(INSTRUCTIONS FOR THE TASK) From the listing below, pick out each line with the word "assets".

(DATA EXCERPTS)
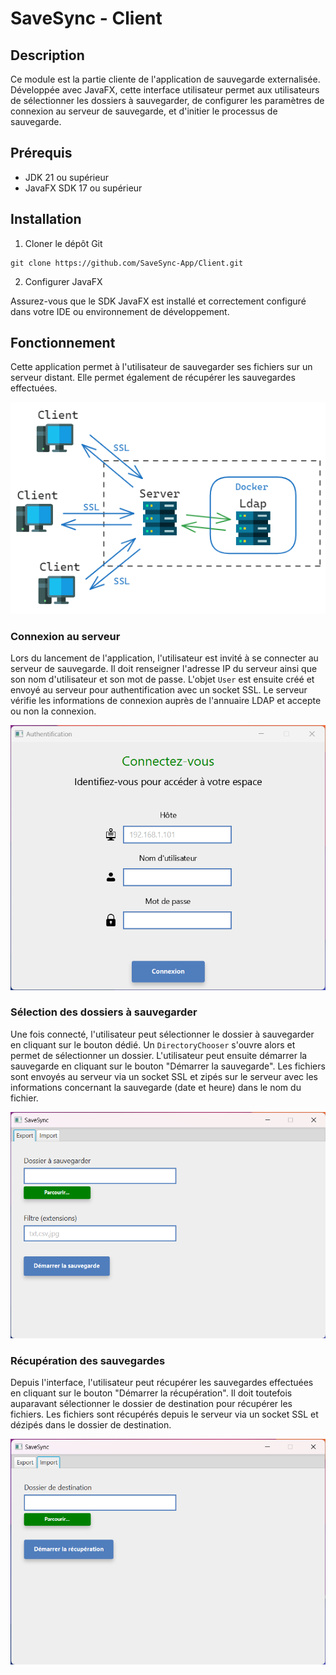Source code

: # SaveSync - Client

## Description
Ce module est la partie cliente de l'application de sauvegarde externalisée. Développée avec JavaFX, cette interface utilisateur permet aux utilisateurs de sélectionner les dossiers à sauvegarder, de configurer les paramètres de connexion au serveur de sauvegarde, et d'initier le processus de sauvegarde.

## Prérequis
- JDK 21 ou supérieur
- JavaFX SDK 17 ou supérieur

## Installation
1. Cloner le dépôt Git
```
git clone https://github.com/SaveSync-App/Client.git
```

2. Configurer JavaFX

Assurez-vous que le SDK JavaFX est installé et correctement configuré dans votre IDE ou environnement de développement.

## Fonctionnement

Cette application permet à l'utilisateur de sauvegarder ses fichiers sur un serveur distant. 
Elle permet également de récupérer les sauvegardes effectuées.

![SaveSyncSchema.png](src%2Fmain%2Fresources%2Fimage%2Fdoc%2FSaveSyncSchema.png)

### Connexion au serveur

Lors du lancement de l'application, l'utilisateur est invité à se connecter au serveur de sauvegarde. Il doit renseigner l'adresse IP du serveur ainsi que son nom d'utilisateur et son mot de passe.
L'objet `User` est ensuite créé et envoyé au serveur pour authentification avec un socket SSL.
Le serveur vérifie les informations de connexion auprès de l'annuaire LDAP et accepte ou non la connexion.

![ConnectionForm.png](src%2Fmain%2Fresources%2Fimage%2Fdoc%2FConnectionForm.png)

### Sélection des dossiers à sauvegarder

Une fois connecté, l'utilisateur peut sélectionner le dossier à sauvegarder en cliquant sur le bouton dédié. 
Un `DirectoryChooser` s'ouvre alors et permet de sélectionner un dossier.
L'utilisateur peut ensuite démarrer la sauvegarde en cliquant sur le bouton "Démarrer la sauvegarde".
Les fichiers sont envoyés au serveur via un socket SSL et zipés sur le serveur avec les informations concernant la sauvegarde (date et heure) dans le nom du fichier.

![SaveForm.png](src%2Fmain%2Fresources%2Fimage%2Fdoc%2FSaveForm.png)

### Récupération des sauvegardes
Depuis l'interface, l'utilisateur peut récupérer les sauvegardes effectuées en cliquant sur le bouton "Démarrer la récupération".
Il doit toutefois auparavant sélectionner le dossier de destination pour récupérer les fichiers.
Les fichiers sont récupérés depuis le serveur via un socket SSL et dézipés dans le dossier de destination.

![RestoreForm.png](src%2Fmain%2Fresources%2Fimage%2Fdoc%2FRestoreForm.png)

--

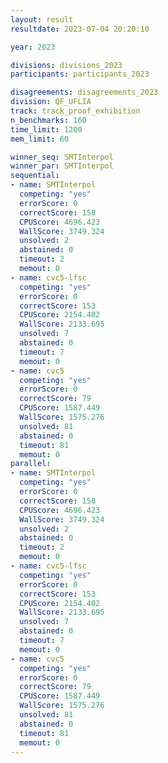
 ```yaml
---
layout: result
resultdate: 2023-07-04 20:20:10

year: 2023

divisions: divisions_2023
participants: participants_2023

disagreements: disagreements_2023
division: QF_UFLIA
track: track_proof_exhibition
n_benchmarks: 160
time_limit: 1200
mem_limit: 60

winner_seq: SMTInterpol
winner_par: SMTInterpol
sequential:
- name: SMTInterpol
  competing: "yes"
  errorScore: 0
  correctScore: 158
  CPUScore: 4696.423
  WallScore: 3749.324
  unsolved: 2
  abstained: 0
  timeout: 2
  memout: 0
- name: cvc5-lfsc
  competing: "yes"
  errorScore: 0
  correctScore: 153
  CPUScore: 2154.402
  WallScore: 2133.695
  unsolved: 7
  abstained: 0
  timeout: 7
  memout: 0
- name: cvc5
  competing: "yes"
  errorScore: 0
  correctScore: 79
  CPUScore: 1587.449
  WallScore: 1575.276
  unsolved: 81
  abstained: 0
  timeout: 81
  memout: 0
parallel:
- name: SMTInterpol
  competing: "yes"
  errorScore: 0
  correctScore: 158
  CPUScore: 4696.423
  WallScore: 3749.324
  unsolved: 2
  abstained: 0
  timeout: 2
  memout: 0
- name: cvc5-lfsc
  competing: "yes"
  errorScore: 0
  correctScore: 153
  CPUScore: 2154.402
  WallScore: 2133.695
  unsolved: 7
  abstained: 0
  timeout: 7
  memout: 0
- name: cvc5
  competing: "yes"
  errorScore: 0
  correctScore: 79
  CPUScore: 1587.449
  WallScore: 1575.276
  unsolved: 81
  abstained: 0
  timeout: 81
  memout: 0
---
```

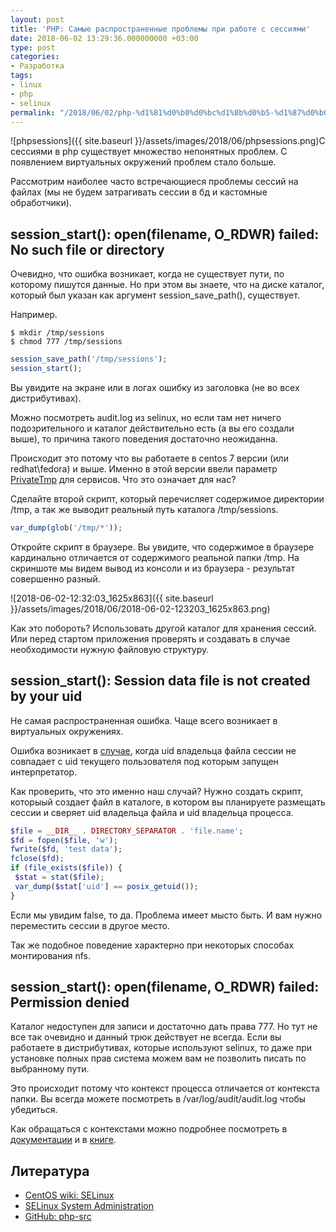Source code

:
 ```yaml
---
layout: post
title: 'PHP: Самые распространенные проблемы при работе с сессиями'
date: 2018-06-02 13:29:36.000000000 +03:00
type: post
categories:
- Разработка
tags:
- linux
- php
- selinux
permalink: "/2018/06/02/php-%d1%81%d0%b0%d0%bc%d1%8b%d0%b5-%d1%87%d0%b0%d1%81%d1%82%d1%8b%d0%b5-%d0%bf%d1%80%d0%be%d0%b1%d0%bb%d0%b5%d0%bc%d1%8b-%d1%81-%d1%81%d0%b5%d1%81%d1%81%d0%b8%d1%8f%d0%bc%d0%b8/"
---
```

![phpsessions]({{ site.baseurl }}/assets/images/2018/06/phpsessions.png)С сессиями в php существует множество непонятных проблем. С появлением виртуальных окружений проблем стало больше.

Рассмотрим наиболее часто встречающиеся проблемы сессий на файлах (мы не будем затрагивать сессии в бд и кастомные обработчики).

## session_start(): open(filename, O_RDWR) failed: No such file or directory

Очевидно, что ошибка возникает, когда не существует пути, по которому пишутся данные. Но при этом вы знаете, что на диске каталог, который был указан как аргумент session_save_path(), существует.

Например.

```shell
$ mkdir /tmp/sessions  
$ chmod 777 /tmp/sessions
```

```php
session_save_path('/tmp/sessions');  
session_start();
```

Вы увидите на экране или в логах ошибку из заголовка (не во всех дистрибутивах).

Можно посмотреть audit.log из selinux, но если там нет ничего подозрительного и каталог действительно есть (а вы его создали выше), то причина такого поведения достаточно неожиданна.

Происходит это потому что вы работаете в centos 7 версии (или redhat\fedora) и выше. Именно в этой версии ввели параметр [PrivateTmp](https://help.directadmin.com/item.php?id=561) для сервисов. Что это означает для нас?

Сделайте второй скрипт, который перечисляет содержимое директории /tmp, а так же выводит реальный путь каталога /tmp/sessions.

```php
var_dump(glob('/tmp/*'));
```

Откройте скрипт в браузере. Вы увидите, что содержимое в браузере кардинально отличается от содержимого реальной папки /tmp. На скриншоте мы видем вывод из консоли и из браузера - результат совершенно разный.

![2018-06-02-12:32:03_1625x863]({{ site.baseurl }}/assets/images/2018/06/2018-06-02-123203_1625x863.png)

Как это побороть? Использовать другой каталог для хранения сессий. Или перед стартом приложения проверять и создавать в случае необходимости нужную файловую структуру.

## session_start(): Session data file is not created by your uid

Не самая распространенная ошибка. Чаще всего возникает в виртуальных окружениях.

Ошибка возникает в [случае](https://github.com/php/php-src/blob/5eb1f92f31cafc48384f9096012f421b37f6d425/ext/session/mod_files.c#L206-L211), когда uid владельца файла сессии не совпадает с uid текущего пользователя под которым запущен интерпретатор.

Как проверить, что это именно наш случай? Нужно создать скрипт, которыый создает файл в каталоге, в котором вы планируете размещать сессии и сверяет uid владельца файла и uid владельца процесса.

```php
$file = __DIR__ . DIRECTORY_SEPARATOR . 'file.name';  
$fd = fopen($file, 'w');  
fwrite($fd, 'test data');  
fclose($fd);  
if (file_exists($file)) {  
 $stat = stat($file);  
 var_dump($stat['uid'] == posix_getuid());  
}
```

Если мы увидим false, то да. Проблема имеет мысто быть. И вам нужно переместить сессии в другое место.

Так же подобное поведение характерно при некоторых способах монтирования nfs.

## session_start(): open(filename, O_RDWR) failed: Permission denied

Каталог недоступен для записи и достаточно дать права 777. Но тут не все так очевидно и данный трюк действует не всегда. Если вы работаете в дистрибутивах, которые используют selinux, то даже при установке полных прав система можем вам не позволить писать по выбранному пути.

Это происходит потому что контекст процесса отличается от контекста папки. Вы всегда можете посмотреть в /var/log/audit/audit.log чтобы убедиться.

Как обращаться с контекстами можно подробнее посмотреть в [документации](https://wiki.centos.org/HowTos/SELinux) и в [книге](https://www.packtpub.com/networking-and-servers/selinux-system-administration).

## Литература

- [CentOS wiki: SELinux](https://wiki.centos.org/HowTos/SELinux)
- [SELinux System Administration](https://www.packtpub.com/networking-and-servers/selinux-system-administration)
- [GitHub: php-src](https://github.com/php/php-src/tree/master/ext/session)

* * *

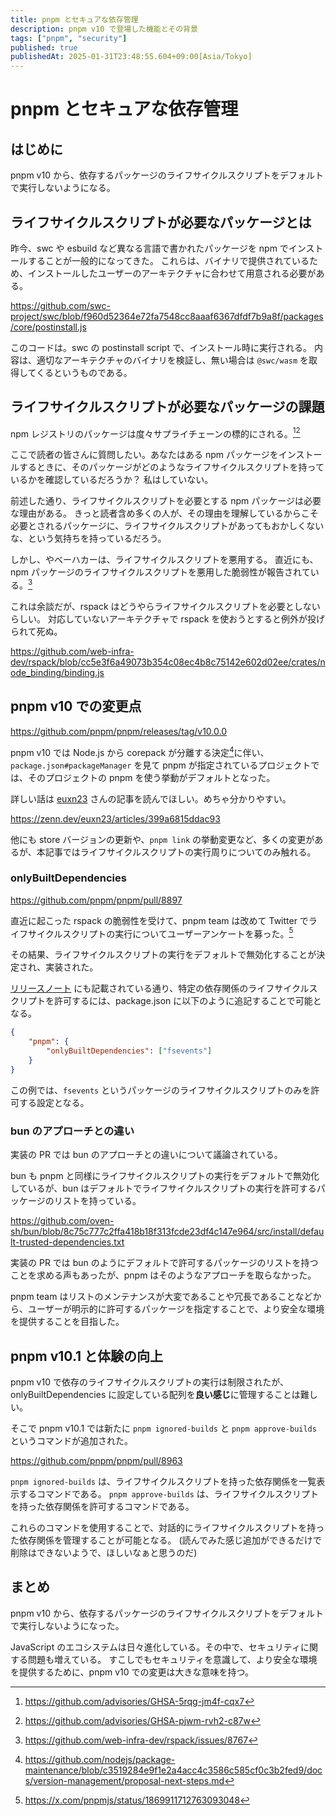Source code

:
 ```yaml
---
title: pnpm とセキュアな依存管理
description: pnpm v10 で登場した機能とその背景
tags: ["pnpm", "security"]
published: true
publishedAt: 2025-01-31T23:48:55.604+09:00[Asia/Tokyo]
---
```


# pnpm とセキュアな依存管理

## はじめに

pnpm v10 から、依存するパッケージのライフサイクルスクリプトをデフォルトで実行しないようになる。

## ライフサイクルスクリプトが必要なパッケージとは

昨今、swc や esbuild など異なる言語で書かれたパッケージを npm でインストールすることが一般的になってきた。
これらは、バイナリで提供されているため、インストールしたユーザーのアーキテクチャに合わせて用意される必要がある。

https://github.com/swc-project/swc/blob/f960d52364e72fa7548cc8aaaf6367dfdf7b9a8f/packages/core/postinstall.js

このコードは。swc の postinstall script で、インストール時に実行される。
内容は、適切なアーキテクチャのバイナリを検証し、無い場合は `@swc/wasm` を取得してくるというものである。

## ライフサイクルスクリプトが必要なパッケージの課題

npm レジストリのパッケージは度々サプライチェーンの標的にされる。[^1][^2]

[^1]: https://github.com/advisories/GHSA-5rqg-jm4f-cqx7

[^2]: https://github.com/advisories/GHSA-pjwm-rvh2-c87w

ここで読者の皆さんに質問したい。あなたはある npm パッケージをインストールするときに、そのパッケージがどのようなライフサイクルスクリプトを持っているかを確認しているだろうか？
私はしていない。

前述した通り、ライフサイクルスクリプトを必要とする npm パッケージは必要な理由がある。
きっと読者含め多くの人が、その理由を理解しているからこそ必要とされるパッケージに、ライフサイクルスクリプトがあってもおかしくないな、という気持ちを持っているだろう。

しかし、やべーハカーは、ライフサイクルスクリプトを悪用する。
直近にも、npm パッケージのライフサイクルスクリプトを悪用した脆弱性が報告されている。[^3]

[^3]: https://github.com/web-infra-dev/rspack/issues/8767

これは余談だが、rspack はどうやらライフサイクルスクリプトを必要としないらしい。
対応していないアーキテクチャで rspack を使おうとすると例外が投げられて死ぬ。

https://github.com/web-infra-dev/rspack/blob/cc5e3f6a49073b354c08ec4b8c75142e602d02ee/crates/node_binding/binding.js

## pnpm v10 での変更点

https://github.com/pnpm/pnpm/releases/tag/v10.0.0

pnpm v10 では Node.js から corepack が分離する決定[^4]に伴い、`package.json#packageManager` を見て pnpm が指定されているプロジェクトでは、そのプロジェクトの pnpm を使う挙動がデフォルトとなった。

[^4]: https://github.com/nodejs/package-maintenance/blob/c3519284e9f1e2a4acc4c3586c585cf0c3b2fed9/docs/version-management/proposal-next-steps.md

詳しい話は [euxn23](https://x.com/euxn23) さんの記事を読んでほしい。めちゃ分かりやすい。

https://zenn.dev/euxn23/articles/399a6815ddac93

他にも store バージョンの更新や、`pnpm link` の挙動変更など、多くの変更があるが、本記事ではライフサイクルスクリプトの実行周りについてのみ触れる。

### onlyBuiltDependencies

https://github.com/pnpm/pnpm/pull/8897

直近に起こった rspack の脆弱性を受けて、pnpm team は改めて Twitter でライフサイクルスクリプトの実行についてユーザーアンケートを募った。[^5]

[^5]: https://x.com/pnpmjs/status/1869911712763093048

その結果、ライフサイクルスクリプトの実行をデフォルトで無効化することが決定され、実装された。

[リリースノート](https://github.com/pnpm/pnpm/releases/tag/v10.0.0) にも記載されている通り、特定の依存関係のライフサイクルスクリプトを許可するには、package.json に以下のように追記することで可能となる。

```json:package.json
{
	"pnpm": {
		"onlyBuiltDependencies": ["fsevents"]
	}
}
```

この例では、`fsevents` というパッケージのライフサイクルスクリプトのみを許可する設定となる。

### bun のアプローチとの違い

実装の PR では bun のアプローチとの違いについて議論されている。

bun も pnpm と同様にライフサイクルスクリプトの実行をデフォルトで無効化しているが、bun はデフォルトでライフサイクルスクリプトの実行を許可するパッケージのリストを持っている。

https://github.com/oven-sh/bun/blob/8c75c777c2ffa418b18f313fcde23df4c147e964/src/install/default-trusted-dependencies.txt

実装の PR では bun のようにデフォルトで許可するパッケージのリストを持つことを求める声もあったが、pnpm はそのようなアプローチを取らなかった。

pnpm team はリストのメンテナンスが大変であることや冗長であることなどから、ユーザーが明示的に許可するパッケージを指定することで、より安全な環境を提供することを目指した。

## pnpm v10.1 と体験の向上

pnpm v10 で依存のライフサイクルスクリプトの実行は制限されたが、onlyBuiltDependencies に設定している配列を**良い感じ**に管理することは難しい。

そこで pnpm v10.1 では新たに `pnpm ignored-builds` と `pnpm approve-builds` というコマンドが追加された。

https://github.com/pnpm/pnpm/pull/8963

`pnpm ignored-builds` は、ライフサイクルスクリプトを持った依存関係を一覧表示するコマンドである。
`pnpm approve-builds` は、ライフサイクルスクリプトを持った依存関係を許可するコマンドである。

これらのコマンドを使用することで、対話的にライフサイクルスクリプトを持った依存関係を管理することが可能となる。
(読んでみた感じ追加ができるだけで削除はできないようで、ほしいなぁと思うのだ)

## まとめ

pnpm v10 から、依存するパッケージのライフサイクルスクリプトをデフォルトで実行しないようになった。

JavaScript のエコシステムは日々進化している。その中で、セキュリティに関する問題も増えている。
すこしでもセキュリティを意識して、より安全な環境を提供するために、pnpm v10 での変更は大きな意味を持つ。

(SOLVED PROBLEM)
![phpsessions]({{ site.baseurl }}/assets/images/2018/06/phpsessions.png)С сессиями в php существует множество непонятных проблем. С появлением виртуальных окружений проблем стало больше.
![2018-06-02-12:32:03_1625x863]({{ site.baseurl }}/assets/images/2018/06/2018-06-02-123203_1625x863.png)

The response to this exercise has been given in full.